■ DATA ■

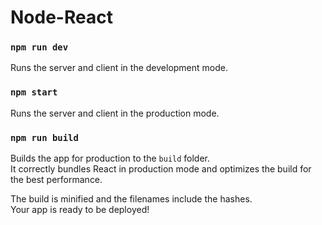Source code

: # Node-React

### `npm run dev`

Runs the server and client in the development mode.

### `npm start`

Runs the server and client in the production mode.

### `npm run build`

Builds the app for production to the `build` folder.\
It correctly bundles React in production mode and optimizes the build for the best performance.

The build is minified and the filenames include the hashes.\
Your app is ready to be deployed!
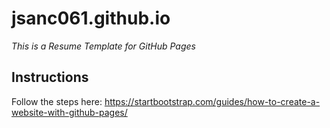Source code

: # jsanc061.github.io
 
*This is a Resume Template for GitHub Pages*

## Instructions

Follow the steps here: https://startbootstrap.com/guides/how-to-create-a-website-with-github-pages/
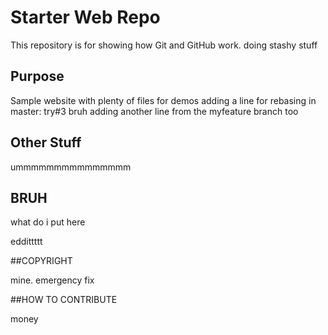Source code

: # Starter Web Repo

This repository is for showing how Git and GitHub work. doing stashy stuff

## Purpose

Sample website with plenty of files for demos
adding a line for rebasing in master: try#3 bruh
adding another line from the myfeature branch too

## Other Stuff

ummmmmmmmmmmmmmm

## BRUH

what do i put here

eddittttt

##COPYRIGHT

mine. emergency fix

##HOW TO CONTRIBUTE

money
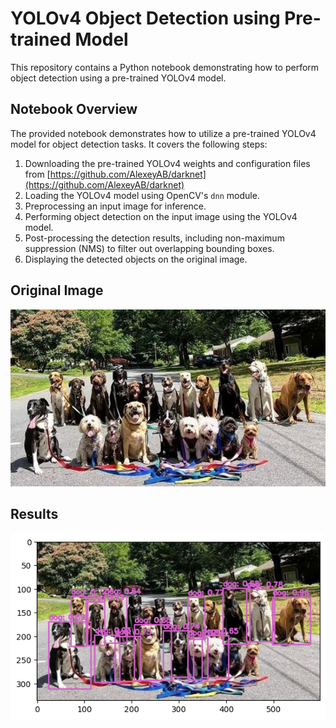 # YOLOv4 Object Detection using Pre-trained Model

This repository contains a Python notebook demonstrating how to perform object detection using a pre-trained YOLOv4 model.

## Notebook Overview

The provided notebook demonstrates how to utilize a pre-trained YOLOv4 model for object detection tasks. It covers the following steps:

1. Downloading the pre-trained YOLOv4 weights and configuration files from [https://github.com/AlexeyAB/darknet](https://github.com/AlexeyAB/darknet)
2. Loading the YOLOv4 model using OpenCV's `dnn` module.
3. Preprocessing an input image for inference.
4. Performing object detection on the input image using the YOLOv4 model.
5. Post-processing the detection results, including non-maximum suppression (NMS) to filter out overlapping bounding boxes.
6. Displaying the detected objects on the original image.

## Original Image

![Original Image](1811127-PH.jpg)
## Results

![Detected Objects](result.png)
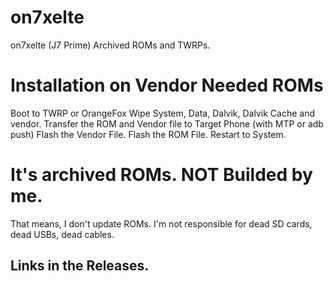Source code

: # on7xelte
on7xelte (J7 Prime) Archived ROMs and TWRPs.

# Installation on Vendor Needed ROMs
Boot to TWRP or OrangeFox
Wipe System, Data, Dalvik, Dalvik Cache and vendor.
Transfer the ROM and Vendor file to Target Phone (with MTP or adb push)
Flash the Vendor File.
Flash the ROM File.
Restart to System. 

# It's archived ROMs. NOT Builded by me.
That means, I don't update ROMs.
I'm not responsible for dead SD cards,
dead USBs, dead cables. 
## Links in the Releases.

■ THE TASK ■
Using the entries above, give the number of lines that include "Runs", with no added words.

■ TASK SOLUTION ■
2